Dataset entries
- Opening Delimiter -

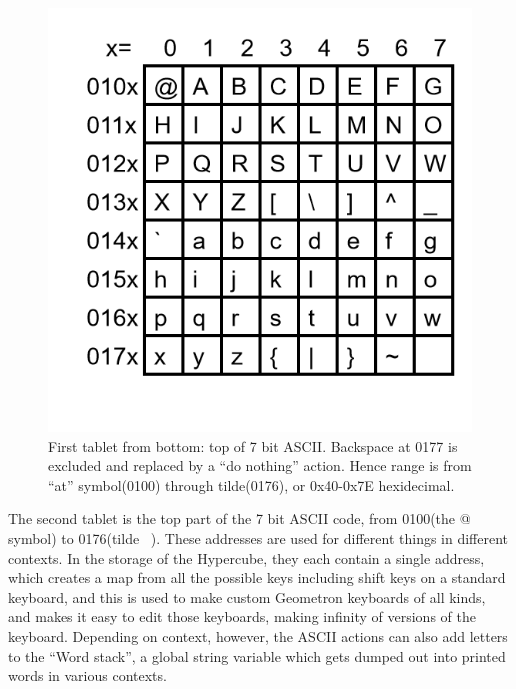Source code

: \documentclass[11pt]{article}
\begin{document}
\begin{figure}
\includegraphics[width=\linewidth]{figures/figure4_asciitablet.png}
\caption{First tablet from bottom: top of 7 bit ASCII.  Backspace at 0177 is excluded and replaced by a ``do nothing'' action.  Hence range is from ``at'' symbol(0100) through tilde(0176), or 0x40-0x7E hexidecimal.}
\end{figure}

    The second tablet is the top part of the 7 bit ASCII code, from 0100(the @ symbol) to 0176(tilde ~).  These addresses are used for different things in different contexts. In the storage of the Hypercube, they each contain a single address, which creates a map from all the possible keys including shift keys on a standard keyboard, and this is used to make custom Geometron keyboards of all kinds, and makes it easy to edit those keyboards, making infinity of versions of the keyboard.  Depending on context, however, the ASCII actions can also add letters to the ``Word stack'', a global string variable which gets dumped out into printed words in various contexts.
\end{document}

- Closing Delimiter -
- Opening Delimiter -

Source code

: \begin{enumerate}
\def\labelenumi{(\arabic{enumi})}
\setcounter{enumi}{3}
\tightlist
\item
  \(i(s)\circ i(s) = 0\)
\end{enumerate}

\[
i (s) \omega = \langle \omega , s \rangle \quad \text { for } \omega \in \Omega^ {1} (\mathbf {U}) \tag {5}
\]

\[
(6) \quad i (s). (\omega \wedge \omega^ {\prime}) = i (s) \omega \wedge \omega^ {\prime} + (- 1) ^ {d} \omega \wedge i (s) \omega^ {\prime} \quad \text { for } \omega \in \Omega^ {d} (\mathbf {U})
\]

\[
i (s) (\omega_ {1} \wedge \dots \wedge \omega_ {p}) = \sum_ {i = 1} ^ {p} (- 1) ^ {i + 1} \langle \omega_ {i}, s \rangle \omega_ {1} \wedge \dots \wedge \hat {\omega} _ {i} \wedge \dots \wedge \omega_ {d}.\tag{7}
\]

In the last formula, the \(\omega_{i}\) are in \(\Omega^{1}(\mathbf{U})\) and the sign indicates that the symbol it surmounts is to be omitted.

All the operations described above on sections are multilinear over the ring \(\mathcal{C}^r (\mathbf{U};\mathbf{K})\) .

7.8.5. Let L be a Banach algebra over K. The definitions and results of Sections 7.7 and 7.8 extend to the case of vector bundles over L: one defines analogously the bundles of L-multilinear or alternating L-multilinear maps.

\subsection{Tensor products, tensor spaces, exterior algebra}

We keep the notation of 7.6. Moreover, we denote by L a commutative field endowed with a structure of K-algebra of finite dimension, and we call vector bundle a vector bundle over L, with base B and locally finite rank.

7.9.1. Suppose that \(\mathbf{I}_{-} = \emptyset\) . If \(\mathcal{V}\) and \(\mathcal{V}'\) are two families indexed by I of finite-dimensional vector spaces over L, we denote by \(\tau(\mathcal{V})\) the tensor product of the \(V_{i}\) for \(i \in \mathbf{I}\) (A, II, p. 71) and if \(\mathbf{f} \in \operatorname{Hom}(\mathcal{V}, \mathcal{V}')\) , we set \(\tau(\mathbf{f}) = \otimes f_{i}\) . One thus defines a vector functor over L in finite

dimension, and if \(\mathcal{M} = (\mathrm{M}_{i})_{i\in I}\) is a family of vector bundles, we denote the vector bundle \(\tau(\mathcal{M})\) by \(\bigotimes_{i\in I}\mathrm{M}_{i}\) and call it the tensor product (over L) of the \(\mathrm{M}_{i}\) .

- Closing Delimiter -
- Opening Delimiter -

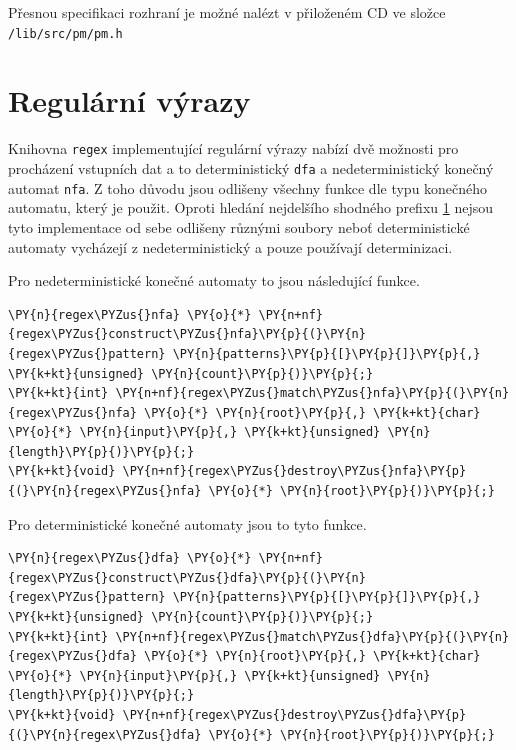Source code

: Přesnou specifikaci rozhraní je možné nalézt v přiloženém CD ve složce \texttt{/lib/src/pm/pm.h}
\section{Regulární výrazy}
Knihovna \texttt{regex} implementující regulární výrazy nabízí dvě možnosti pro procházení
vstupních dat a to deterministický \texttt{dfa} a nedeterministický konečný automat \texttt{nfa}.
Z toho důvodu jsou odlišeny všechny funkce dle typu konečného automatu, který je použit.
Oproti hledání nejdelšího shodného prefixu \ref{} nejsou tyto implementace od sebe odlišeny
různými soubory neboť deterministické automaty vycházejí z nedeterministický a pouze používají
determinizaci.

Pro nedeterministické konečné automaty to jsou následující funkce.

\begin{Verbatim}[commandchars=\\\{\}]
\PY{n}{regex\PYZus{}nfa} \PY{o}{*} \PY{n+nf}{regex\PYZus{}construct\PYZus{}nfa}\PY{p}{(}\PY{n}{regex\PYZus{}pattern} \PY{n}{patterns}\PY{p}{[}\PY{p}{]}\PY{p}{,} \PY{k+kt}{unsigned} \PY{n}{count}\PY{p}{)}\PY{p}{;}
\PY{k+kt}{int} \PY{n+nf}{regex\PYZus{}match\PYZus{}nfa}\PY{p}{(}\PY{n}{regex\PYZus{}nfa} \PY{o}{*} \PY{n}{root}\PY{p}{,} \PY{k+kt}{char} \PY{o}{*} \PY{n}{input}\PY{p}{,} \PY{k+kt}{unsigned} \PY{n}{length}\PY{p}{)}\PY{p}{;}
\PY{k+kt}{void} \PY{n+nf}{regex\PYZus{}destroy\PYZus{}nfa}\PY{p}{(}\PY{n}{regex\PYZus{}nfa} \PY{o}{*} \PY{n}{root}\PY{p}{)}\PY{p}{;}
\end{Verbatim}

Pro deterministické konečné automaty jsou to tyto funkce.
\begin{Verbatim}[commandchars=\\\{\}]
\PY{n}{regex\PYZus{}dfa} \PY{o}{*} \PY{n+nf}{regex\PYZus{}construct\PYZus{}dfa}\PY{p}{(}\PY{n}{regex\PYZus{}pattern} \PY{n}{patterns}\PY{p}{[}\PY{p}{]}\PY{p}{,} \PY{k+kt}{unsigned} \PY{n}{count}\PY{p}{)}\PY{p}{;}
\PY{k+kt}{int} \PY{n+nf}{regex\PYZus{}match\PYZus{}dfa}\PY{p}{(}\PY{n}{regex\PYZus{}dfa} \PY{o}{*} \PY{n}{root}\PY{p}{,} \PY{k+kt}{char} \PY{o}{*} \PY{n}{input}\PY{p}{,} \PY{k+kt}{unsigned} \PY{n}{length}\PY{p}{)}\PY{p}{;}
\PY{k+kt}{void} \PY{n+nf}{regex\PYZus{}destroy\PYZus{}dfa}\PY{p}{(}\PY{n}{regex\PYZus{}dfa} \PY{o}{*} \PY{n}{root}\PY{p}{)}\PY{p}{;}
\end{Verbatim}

- Closing Delimiter -

WHAT THIS TASK INVOLVES: Where the word "void" occurs in a line of the entries above, count that line, and reply with the total only.

WRITTEN SOLUTION: 2